Sempre con riferimento al periodo considerato, la pubblicazione riporta le caratteristiche principali degli addetti coinvolti e le modalità di accadimento dei 607 infortuni selezionati, distinti in 292 mortali e 315 gravi. Dalla distribuzione per dimensione dell’azienda in cui è avvenuto l’incidente emerge la frammentazione delle imprese italiane in edilizia, con forme ricorrenti di appalti e subappalti, in cui il 64% degli infortuni è avvenuto in microimprese da 9 addetti.
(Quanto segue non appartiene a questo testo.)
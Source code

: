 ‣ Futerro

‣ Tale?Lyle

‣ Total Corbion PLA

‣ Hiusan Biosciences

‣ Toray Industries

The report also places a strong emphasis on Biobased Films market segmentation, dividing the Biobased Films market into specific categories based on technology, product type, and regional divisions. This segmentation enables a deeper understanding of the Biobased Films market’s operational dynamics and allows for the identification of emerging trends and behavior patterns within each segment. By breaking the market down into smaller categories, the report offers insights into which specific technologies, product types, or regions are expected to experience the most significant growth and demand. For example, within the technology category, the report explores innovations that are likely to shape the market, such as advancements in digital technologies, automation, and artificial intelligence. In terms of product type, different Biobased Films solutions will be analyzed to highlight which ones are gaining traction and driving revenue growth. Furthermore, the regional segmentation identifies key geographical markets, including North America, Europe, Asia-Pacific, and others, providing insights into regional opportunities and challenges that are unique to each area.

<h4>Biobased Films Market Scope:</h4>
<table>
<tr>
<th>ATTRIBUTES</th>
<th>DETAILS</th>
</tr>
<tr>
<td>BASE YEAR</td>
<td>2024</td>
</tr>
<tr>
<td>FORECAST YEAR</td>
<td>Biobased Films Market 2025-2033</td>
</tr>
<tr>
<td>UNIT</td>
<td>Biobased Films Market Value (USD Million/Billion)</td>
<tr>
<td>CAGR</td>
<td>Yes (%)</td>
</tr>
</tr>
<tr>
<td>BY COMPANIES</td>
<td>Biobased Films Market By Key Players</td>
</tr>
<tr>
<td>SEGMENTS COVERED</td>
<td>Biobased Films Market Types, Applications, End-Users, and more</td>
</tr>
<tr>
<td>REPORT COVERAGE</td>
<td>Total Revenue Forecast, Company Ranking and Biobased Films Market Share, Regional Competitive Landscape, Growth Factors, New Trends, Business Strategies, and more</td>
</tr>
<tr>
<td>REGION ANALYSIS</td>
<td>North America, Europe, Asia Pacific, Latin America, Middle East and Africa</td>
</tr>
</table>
A infortunarsi di più sono i manovali italiani, seguiti da quelli albanesi e rumeni. Nelle tipologie degli incidenti risultano più frequenti le cadute di lavoratori dall’alto (54%), le cadute di carichi sui lavoratori (12%), la perdita di controllo di mezzi (7%), che insieme rappresentano i 3/4 del campione esaminato.

La disamina dei fattori di rischio

Passando ai fattori di rischio, sono stati 1173 quelli riscontrati. Viene qui rilevata la forte presenza di problematiche legate alle modalità operative degli infortunati, non necessariamente riconducibili a loro responsabilità quanto a carenze di tipo gestionale (formazione, informazione, pratiche tollerate, ecc.) che non hanno permesso al lavoratore di operare in sicurezza. Si evidenzia, anche nei confronti degli altri comparti, una quota elevata di assenza di dispositivi di protezione collettivi come parapetti, armature e barriere. Infine, oltre a deficit riscontrati sulle protezioni necessarie, si rilevano problemi relativi anche alla non idoneità delle attrezzature messe a disposizione dei lavoratori.

Misure preventive e protettive, generali e specifiche

Da ultimo, il report si sofferma sulle misure di prevenzione e di protezione. Riprendendo le prescrizioni del decreto legislativo 81/2008, esse sono suddivise in generali e specifiche, correlate alle diverse casistiche di possibili eventi infortunistici. Mentre alle seconde si può risalire attraverso i riferimenti normativi forniti in bibliografia, tra le prime si evidenziano la necessità di un cantiere ben organizzato, la predisposizione di azioni di formazione, informazione e addestramento, un coordinamento accurato delle attività cantieristiche, con ruoli di supervisione e sorveglianza affidati a preposti esperti. Sottolineate anche la cooperazione e la partecipazione dei lavoratori e l’adozione di modelli organizzativi efficienti e testati positivamente.